Erstellt am 01. Oktober 2013, 12:17

Strache gegen parallele Koalitionsgespräche. FPÖ-Parteiobmann Strache ist gegen parallele Verhandlungen über eine eventuelle Regierungsbeteiligung.

 "Mit uns wird es keine Gespräche über die Hintertür geben", sagte er vor den Sitzungen der Parteigremien. Die Ansage der ÖVP, mit allen Parteien reden zu wollen, nehmen die meisten Freiheitlichen nicht ernst. Dies sei ein Versuch, den Preis für eine Koalition mit der SPÖ in die Höhe zu treiben. "Heute ist das Match um Platz Eins eröffnet", meinte Strache schon zwei Tage nach der Nationalratswahl, bei der die FPÖ drei Prozentpunkte gewonnen hat. Darauf werde man sich bei der Präsidiumssitzung und dem anschließenden Bundesparteivorstand personell ausrichten. Trotz aller Skepsis, was die Möglichkeit des Mitregierens betrifft, appellierte Strache abermals an die SPÖ, deren "Ausgrenzungspolitik" zu beenden und auch mit der FPÖ Gespräche zu führen.

Straches Vize-Obmann, Norbert Hofer, zeigte sich skeptisch gegenüber der Offenheit der Volkspartei in Richtung FPÖ. "Ich glaube, dass die ÖVP den Preis sehr hoch ansetzen wird", glaubt auch er an eine Neuauflage der Großen Koalition und damit an "more of the same". Ob eine Zusammenarbeit mit dem Team Stronach in einer Dreier-Koalition möglich wäre? "Vorstellbar ist alles, einfach ist es nicht", so Hofer.

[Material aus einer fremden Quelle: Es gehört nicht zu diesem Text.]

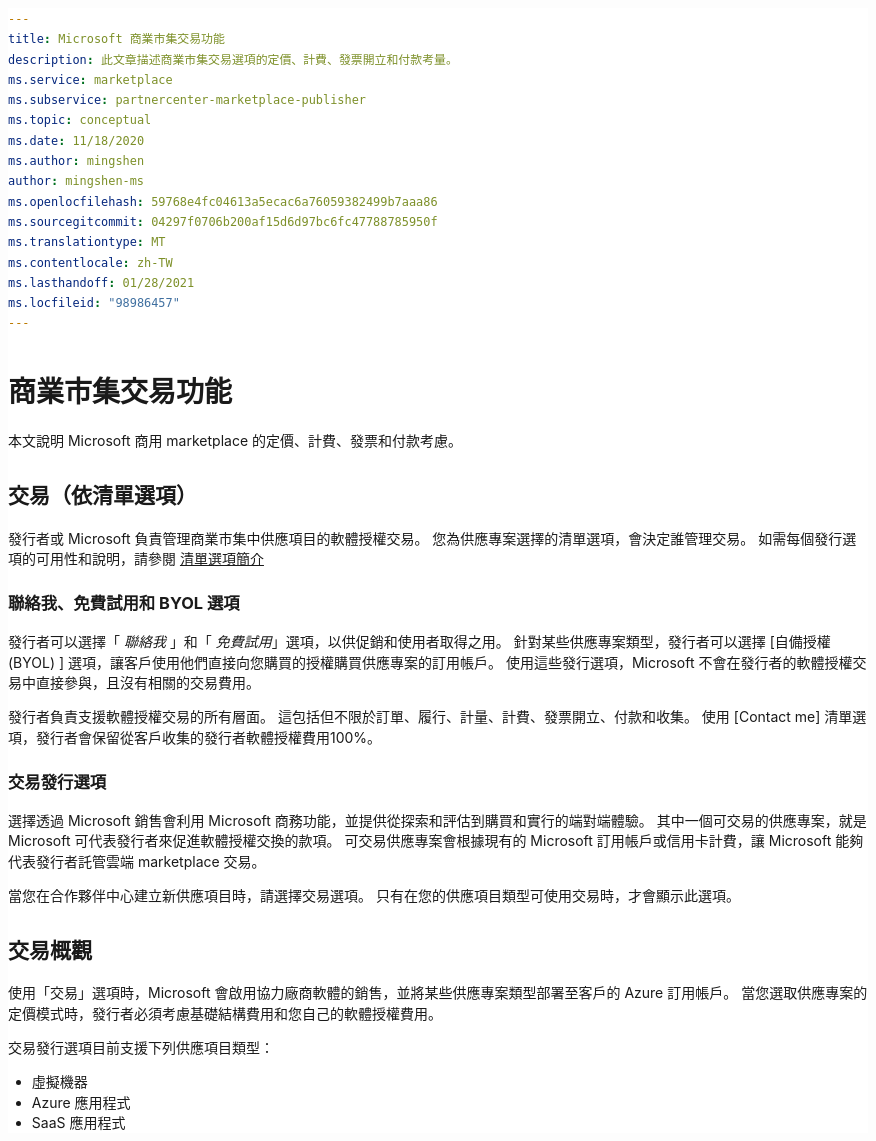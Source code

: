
 ```yaml
---
title: Microsoft 商業市集交易功能
description: 此文章描述商業市集交易選項的定價、計費、發票開立和付款考量。
ms.service: marketplace
ms.subservice: partnercenter-marketplace-publisher
ms.topic: conceptual
ms.date: 11/18/2020
ms.author: mingshen
author: mingshen-ms
ms.openlocfilehash: 59768e4fc04613a5ecac6a76059382499b7aaa86
ms.sourcegitcommit: 04297f0706b200af15d6d97bc6fc47788785950f
ms.translationtype: MT
ms.contentlocale: zh-TW
ms.lasthandoff: 01/28/2021
ms.locfileid: "98986457"
---
```

# <a name="commercial-marketplace-transact-capabilities"></a>商業市集交易功能

本文說明 Microsoft 商用 marketplace 的定價、計費、發票和付款考慮。

## <a name="transactions-by-listing-option"></a>交易（依清單選項）

發行者或 Microsoft 負責管理商業市集中供應項目的軟體授權交易。 您為供應專案選擇的清單選項，會決定誰管理交易。 如需每個發行選項的可用性和說明，請參閱 [清單選項簡介](determine-your-listing-type.md)

### <a name="contact-me-free-trial-and-byol-options"></a>聯絡我、免費試用和 BYOL 選項

發行者可以選擇「 _聯絡我_ 」和「 _免費試用_」選項，以供促銷和使用者取得之用。 針對某些供應專案類型，發行者可以選擇 [自備授權 (BYOL) ] 選項，讓客戶使用他們直接向您購買的授權購買供應專案的訂用帳戶。 使用這些發行選項，Microsoft 不會在發行者的軟體授權交易中直接參與，且沒有相關的交易費用。

發行者負責支援軟體授權交易的所有層面。 這包括但不限於訂單、履行、計量、計費、發票開立、付款和收集。 使用 [Contact me] 清單選項，發行者會保留從客戶收集的發行者軟體授權費用100%。

### <a name="transact-publishing-option"></a>交易發行選項

選擇透過 Microsoft 銷售會利用 Microsoft 商務功能，並提供從探索和評估到購買和實行的端對端體驗。 其中一個可交易的供應專案，就是 Microsoft 可代表發行者來促進軟體授權交換的款項。 可交易供應專案會根據現有的 Microsoft 訂用帳戶或信用卡計費，讓 Microsoft 能夠代表發行者託管雲端 marketplace 交易。

當您在合作夥伴中心建立新供應項目時，請選擇交易選項。 只有在您的供應項目類型可使用交易時，才會顯示此選項。

## <a name="transact-overview"></a>交易概觀

使用「交易」選項時，Microsoft 會啟用協力廠商軟體的銷售，並將某些供應專案類型部署至客戶的 Azure 訂用帳戶。 當您選取供應專案的定價模式時，發行者必須考慮基礎結構費用和您自己的軟體授權費用。

交易發行選項目前支援下列供應項目類型：

- 虛擬機器
- Azure 應用程式
- SaaS 應用程式
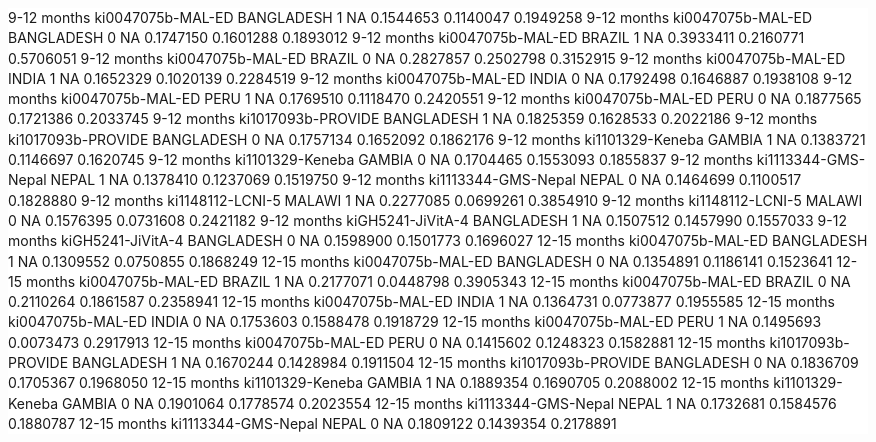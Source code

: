 9-12 months    ki0047075b-MAL-ED     BANGLADESH   1                    NA                0.1544653    0.1140047   0.1949258
9-12 months    ki0047075b-MAL-ED     BANGLADESH   0                    NA                0.1747150    0.1601288   0.1893012
9-12 months    ki0047075b-MAL-ED     BRAZIL       1                    NA                0.3933411    0.2160771   0.5706051
9-12 months    ki0047075b-MAL-ED     BRAZIL       0                    NA                0.2827857    0.2502798   0.3152915
9-12 months    ki0047075b-MAL-ED     INDIA        1                    NA                0.1652329    0.1020139   0.2284519
9-12 months    ki0047075b-MAL-ED     INDIA        0                    NA                0.1792498    0.1646887   0.1938108
9-12 months    ki0047075b-MAL-ED     PERU         1                    NA                0.1769510    0.1118470   0.2420551
9-12 months    ki0047075b-MAL-ED     PERU         0                    NA                0.1877565    0.1721386   0.2033745
9-12 months    ki1017093b-PROVIDE    BANGLADESH   1                    NA                0.1825359    0.1628533   0.2022186
9-12 months    ki1017093b-PROVIDE    BANGLADESH   0                    NA                0.1757134    0.1652092   0.1862176
9-12 months    ki1101329-Keneba      GAMBIA       1                    NA                0.1383721    0.1146697   0.1620745
9-12 months    ki1101329-Keneba      GAMBIA       0                    NA                0.1704465    0.1553093   0.1855837
9-12 months    ki1113344-GMS-Nepal   NEPAL        1                    NA                0.1378410    0.1237069   0.1519750
9-12 months    ki1113344-GMS-Nepal   NEPAL        0                    NA                0.1464699    0.1100517   0.1828880
9-12 months    ki1148112-LCNI-5      MALAWI       1                    NA                0.2277085    0.0699261   0.3854910
9-12 months    ki1148112-LCNI-5      MALAWI       0                    NA                0.1576395    0.0731608   0.2421182
9-12 months    kiGH5241-JiVitA-4     BANGLADESH   1                    NA                0.1507512    0.1457990   0.1557033
9-12 months    kiGH5241-JiVitA-4     BANGLADESH   0                    NA                0.1598900    0.1501773   0.1696027
12-15 months   ki0047075b-MAL-ED     BANGLADESH   1                    NA                0.1309552    0.0750855   0.1868249
12-15 months   ki0047075b-MAL-ED     BANGLADESH   0                    NA                0.1354891    0.1186141   0.1523641
12-15 months   ki0047075b-MAL-ED     BRAZIL       1                    NA                0.2177071    0.0448798   0.3905343
12-15 months   ki0047075b-MAL-ED     BRAZIL       0                    NA                0.2110264    0.1861587   0.2358941
12-15 months   ki0047075b-MAL-ED     INDIA        1                    NA                0.1364731    0.0773877   0.1955585
12-15 months   ki0047075b-MAL-ED     INDIA        0                    NA                0.1753603    0.1588478   0.1918729
12-15 months   ki0047075b-MAL-ED     PERU         1                    NA                0.1495693    0.0073473   0.2917913
12-15 months   ki0047075b-MAL-ED     PERU         0                    NA                0.1415602    0.1248323   0.1582881
12-15 months   ki1017093b-PROVIDE    BANGLADESH   1                    NA                0.1670244    0.1428984   0.1911504
12-15 months   ki1017093b-PROVIDE    BANGLADESH   0                    NA                0.1836709    0.1705367   0.1968050
12-15 months   ki1101329-Keneba      GAMBIA       1                    NA                0.1889354    0.1690705   0.2088002
12-15 months   ki1101329-Keneba      GAMBIA       0                    NA                0.1901064    0.1778574   0.2023554
12-15 months   ki1113344-GMS-Nepal   NEPAL        1                    NA                0.1732681    0.1584576   0.1880787
12-15 months   ki1113344-GMS-Nepal   NEPAL        0                    NA                0.1809122    0.1439354   0.2178891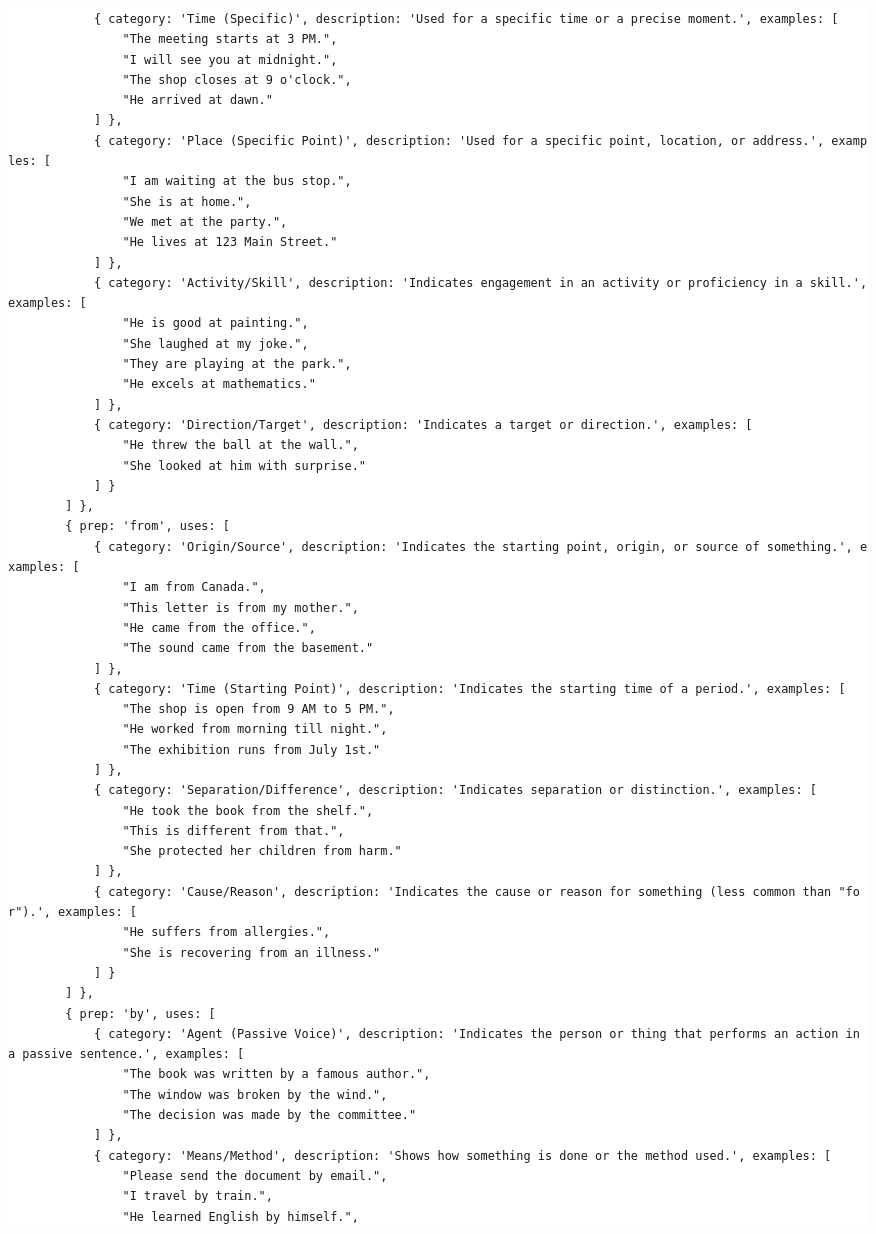                 { category: 'Time (Specific)', description: 'Used for a specific time or a precise moment.', examples: [
                    "The meeting starts at 3 PM.", 
                    "I will see you at midnight.",
                    "The shop closes at 9 o'clock.",
                    "He arrived at dawn."
                ] }, 
                { category: 'Place (Specific Point)', description: 'Used for a specific point, location, or address.', examples: [
                    "I am waiting at the bus stop.", 
                    "She is at home.", 
                    "We met at the party.",
                    "He lives at 123 Main Street."
                ] }, 
                { category: 'Activity/Skill', description: 'Indicates engagement in an activity or proficiency in a skill.', examples: [
                    "He is good at painting.", 
                    "She laughed at my joke.",
                    "They are playing at the park.",
                    "He excels at mathematics."
                ] },
                { category: 'Direction/Target', description: 'Indicates a target or direction.', examples: [
                    "He threw the ball at the wall.",
                    "She looked at him with surprise."
                ] }
            ] },
            { prep: 'from', uses: [ 
                { category: 'Origin/Source', description: 'Indicates the starting point, origin, or source of something.', examples: [
                    "I am from Canada.", 
                    "This letter is from my mother.", 
                    "He came from the office.",
                    "The sound came from the basement."
                ] }, 
                { category: 'Time (Starting Point)', description: 'Indicates the starting time of a period.', examples: [
                    "The shop is open from 9 AM to 5 PM.",
                    "He worked from morning till night.",
                    "The exhibition runs from July 1st."
                ] },
                { category: 'Separation/Difference', description: 'Indicates separation or distinction.', examples: [
                    "He took the book from the shelf.",
                    "This is different from that.",
                    "She protected her children from harm."
                ] },
                { category: 'Cause/Reason', description: 'Indicates the cause or reason for something (less common than "for").', examples: [
                    "He suffers from allergies.",
                    "She is recovering from an illness."
                ] }
            ] },
            { prep: 'by', uses: [ 
                { category: 'Agent (Passive Voice)', description: 'Indicates the person or thing that performs an action in a passive sentence.', examples: [
                    "The book was written by a famous author.", 
                    "The window was broken by the wind.",
                    "The decision was made by the committee."
                ] }, 
                { category: 'Means/Method', description: 'Shows how something is done or the method used.', examples: [
                    "Please send the document by email.", 
                    "I travel by train.",
                    "He learned English by himself.",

Auch der steirische FPÖ-Obmann Gerhard Kurzmann, der in seinem Bundesland mit der FPÖ den ersten Platz erreicht hatte, ortet eher "Theaterdonner" bei der ÖVP: "Ich mache mir keine Illusionen." Der Salzburger FPÖ-Chef Karl Schnell, der den "Wahlsieger" Kurzmann vor der Sitzung herzhaft umarmte und ihm gratulierte, glaubt ebenfalls nicht an eine Regierungsbeteiligung seiner Partei.